## TASK TO COMPLETE
Retype the entries below without any change.

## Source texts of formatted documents
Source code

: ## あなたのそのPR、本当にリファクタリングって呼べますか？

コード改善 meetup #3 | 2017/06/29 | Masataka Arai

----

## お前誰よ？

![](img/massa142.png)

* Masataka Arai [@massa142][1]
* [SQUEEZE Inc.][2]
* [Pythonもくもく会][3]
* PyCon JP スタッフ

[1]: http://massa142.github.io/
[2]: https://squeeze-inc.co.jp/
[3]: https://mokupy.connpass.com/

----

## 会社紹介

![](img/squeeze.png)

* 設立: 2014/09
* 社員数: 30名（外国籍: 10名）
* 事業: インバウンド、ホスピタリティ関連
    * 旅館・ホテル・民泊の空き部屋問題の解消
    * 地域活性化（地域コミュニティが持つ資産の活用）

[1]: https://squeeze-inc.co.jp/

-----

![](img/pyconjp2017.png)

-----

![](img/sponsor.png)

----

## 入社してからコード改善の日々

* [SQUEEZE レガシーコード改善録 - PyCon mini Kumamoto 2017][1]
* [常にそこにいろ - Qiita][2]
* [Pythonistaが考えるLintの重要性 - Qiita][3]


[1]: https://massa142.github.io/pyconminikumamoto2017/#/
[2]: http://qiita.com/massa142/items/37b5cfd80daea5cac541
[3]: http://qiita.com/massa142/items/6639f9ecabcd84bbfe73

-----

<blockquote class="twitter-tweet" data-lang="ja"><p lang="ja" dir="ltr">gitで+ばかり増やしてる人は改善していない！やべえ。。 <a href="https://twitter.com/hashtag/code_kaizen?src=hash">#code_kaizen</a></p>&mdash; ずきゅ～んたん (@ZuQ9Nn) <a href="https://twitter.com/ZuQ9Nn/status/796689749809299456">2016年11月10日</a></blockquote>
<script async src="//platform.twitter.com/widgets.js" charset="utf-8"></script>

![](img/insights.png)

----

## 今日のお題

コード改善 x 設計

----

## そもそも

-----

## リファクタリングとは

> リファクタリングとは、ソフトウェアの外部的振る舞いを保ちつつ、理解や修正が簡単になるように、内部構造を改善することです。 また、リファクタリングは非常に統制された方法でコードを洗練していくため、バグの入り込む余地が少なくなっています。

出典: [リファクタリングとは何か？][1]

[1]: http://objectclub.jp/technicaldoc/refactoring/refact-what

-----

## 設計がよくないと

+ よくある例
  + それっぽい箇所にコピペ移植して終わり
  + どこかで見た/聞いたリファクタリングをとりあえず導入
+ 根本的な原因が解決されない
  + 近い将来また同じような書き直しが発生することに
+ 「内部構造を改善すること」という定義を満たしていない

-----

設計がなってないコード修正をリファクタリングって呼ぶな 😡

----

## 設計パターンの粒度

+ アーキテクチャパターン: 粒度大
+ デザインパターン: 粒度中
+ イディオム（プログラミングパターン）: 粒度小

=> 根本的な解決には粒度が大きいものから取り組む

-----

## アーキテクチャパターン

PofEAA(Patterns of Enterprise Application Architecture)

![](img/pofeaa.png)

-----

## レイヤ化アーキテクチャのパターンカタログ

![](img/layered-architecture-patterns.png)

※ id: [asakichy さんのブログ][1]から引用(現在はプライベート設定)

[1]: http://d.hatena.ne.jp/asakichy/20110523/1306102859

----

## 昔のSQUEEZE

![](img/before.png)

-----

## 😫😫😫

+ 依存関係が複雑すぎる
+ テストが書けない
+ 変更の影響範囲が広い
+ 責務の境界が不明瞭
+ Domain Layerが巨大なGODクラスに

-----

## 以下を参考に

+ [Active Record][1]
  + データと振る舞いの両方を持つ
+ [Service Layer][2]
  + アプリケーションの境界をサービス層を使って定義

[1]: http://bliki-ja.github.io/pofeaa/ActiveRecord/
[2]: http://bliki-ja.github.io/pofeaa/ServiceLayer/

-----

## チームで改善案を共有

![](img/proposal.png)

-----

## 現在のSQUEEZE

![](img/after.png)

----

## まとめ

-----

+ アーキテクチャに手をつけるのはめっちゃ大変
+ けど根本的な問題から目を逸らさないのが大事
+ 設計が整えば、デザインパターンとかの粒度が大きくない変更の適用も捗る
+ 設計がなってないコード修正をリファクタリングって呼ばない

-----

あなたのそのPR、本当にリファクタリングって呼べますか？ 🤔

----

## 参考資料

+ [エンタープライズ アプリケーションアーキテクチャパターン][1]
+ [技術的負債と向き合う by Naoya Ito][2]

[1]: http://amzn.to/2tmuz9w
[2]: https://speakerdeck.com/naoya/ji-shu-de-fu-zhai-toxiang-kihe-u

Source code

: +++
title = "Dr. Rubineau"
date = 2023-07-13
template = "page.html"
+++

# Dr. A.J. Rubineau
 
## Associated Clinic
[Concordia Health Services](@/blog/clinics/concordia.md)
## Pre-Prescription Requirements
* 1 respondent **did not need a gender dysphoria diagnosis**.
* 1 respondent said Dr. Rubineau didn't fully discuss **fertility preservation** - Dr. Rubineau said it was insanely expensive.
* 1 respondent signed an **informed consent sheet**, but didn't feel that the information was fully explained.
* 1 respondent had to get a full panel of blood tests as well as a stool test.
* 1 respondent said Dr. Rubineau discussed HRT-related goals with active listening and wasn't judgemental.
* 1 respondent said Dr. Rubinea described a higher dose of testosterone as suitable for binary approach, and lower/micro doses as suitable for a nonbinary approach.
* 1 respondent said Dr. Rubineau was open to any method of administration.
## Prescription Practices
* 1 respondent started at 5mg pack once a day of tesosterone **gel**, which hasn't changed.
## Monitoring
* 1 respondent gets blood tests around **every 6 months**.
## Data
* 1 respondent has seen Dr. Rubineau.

## EXPECTED OUTPUT
Source code

: ## あなたのそのPR、本当にリファクタリングって呼べますか？

コード改善 meetup #3 | 2017/06/29 | Masataka Arai

----

## お前誰よ？

![](img/massa142.png)

* Masataka Arai [@massa142][1]
* [SQUEEZE Inc.][2]
* [Pythonもくもく会][3]
* PyCon JP スタッフ

[1]: http://massa142.github.io/
[2]: https://squeeze-inc.co.jp/
[3]: https://mokupy.connpass.com/

----

## 会社紹介

![](img/squeeze.png)

* 設立: 2014/09
* 社員数: 30名（外国籍: 10名）
* 事業: インバウンド、ホスピタリティ関連
    * 旅館・ホテル・民泊の空き部屋問題の解消
    * 地域活性化（地域コミュニティが持つ資産の活用）

[1]: https://squeeze-inc.co.jp/

-----

![](img/pyconjp2017.png)

-----

![](img/sponsor.png)

----

## 入社してからコード改善の日々

* [SQUEEZE レガシーコード改善録 - PyCon mini Kumamoto 2017][1]
* [常にそこにいろ - Qiita][2]
* [Pythonistaが考えるLintの重要性 - Qiita][3]


[1]: https://massa142.github.io/pyconminikumamoto2017/#/
[2]: http://qiita.com/massa142/items/37b5cfd80daea5cac541
[3]: http://qiita.com/massa142/items/6639f9ecabcd84bbfe73

-----

<blockquote class="twitter-tweet" data-lang="ja"><p lang="ja" dir="ltr">gitで+ばかり増やしてる人は改善していない！やべえ。。 <a href="https://twitter.com/hashtag/code_kaizen?src=hash">#code_kaizen</a></p>&mdash; ずきゅ～んたん (@ZuQ9Nn) <a href="https://twitter.com/ZuQ9Nn/status/796689749809299456">2016年11月10日</a></blockquote>
<script async src="//platform.twitter.com/widgets.js" charset="utf-8"></script>

![](img/insights.png)

----

## 今日のお題

コード改善 x 設計

----

## そもそも

-----

## リファクタリングとは

> リファクタリングとは、ソフトウェアの外部的振る舞いを保ちつつ、理解や修正が簡単になるように、内部構造を改善することです。 また、リファクタリングは非常に統制された方法でコードを洗練していくため、バグの入り込む余地が少なくなっています。

出典: [リファクタリングとは何か？][1]

[1]: http://objectclub.jp/technicaldoc/refactoring/refact-what

-----

## 設計がよくないと

+ よくある例
  + それっぽい箇所にコピペ移植して終わり
  + どこかで見た/聞いたリファクタリングをとりあえず導入
+ 根本的な原因が解決されない
  + 近い将来また同じような書き直しが発生することに
+ 「内部構造を改善すること」という定義を満たしていない

-----

設計がなってないコード修正をリファクタリングって呼ぶな 😡

----

## 設計パターンの粒度

+ アーキテクチャパターン: 粒度大
+ デザインパターン: 粒度中
+ イディオム（プログラミングパターン）: 粒度小

=> 根本的な解決には粒度が大きいものから取り組む

-----

## アーキテクチャパターン

PofEAA(Patterns of Enterprise Application Architecture)

![](img/pofeaa.png)

-----

## レイヤ化アーキテクチャのパターンカタログ

![](img/layered-architecture-patterns.png)

※ id: [asakichy さんのブログ][1]から引用(現在はプライベート設定)

[1]: http://d.hatena.ne.jp/asakichy/20110523/1306102859

----

## 昔のSQUEEZE

![](img/before.png)

-----

## 😫😫😫

+ 依存関係が複雑すぎる
+ テストが書けない
+ 変更の影響範囲が広い
+ 責務の境界が不明瞭
+ Domain Layerが巨大なGODクラスに

-----

## 以下を参考に

+ [Active Record][1]
  + データと振る舞いの両方を持つ
+ [Service Layer][2]
  + アプリケーションの境界をサービス層を使って定義

[1]: http://bliki-ja.github.io/pofeaa/ActiveRecord/
[2]: http://bliki-ja.github.io/pofeaa/ServiceLayer/

-----

## チームで改善案を共有

![](img/proposal.png)

-----

## 現在のSQUEEZE

![](img/after.png)

----

## まとめ

-----

+ アーキテクチャに手をつけるのはめっちゃ大変
+ けど根本的な問題から目を逸らさないのが大事
+ 設計が整えば、デザインパターンとかの粒度が大きくない変更の適用も捗る
+ 設計がなってないコード修正をリファクタリングって呼ばない

-----

あなたのそのPR、本当にリファクタリングって呼べますか？ 🤔

----

## 参考資料

+ [エンタープライズ アプリケーションアーキテクチャパターン][1]
+ [技術的負債と向き合う by Naoya Ito][2]

[1]: http://amzn.to/2tmuz9w
[2]: https://speakerdeck.com/naoya/ji-shu-de-fu-zhai-toxiang-kihe-u

Source code

: +++
title = "Dr. Rubineau"
date = 2023-07-13
template = "page.html"
+++

# Dr. A.J. Rubineau
 
## Associated Clinic
[Concordia Health Services](@/blog/clinics/concordia.md)
## Pre-Prescription Requirements
* 1 respondent **did not need a gender dysphoria diagnosis**.
* 1 respondent said Dr. Rubineau didn't fully discuss **fertility preservation** - Dr. Rubineau said it was insanely expensive.
* 1 respondent signed an **informed consent sheet**, but didn't feel that the information was fully explained.
* 1 respondent had to get a full panel of blood tests as well as a stool test.
* 1 respondent said Dr. Rubineau discussed HRT-related goals with active listening and wasn't judgemental.
* 1 respondent said Dr. Rubinea described a higher dose of testosterone as suitable for binary approach, and lower/micro doses as suitable for a nonbinary approach.
* 1 respondent said Dr. Rubineau was open to any method of administration.
## Prescription Practices
* 1 respondent started at 5mg pack once a day of tesosterone **gel**, which hasn't changed.
## Monitoring
* 1 respondent gets blood tests around **every 6 months**.
## Data
* 1 respondent has seen Dr. Rubineau.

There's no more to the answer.